#### Task requirements
Return the listing below unchanged, minus its pictures.

───── Recorded information

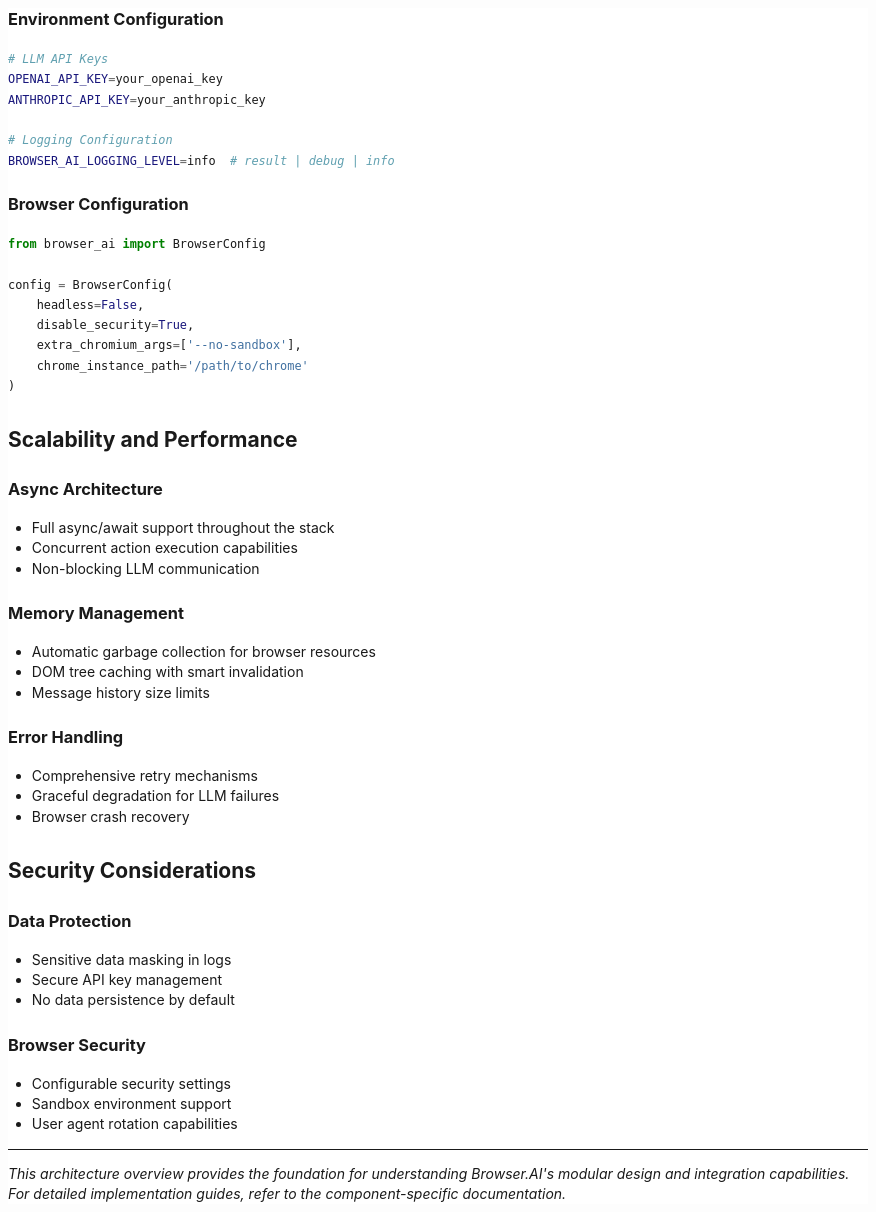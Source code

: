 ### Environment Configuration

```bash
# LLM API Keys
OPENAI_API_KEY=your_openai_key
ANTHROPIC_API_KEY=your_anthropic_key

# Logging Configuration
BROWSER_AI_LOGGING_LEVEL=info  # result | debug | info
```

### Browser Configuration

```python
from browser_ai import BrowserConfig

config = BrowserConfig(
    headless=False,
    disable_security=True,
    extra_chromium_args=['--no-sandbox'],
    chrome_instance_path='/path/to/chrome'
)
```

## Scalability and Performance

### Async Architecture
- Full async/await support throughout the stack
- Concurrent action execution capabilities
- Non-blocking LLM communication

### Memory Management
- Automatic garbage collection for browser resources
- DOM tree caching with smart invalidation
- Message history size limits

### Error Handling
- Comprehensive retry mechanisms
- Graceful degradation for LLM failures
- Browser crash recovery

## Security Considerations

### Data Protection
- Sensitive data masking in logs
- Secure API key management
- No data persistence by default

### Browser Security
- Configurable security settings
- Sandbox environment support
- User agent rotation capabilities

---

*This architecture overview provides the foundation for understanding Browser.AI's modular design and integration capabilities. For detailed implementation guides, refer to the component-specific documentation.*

──────────

#### Task output
Source code

: ### Environment Configuration

```bash
# LLM API Keys
OPENAI_API_KEY=your_openai_key
ANTHROPIC_API_KEY=your_anthropic_key

# Logging Configuration
BROWSER_AI_LOGGING_LEVEL=info  # result | debug | info
```

### Browser Configuration

```python
from browser_ai import BrowserConfig

config = BrowserConfig(
    headless=False,
    disable_security=True,
    extra_chromium_args=['--no-sandbox'],
    chrome_instance_path='/path/to/chrome'
)
```

## Scalability and Performance

### Async Architecture
- Full async/await support throughout the stack
- Concurrent action execution capabilities
- Non-blocking LLM communication

### Memory Management
- Automatic garbage collection for browser resources
- DOM tree caching with smart invalidation
- Message history size limits

### Error Handling
- Comprehensive retry mechanisms
- Graceful degradation for LLM failures
- Browser crash recovery

## Security Considerations

### Data Protection
- Sensitive data masking in logs
- Secure API key management
- No data persistence by default

### Browser Security
- Configurable security settings
- Sandbox environment support
- User agent rotation capabilities

---

*This architecture overview provides the foundation for understanding Browser.AI's modular design and integration capabilities. For detailed implementation guides, refer to the component-specific documentation.*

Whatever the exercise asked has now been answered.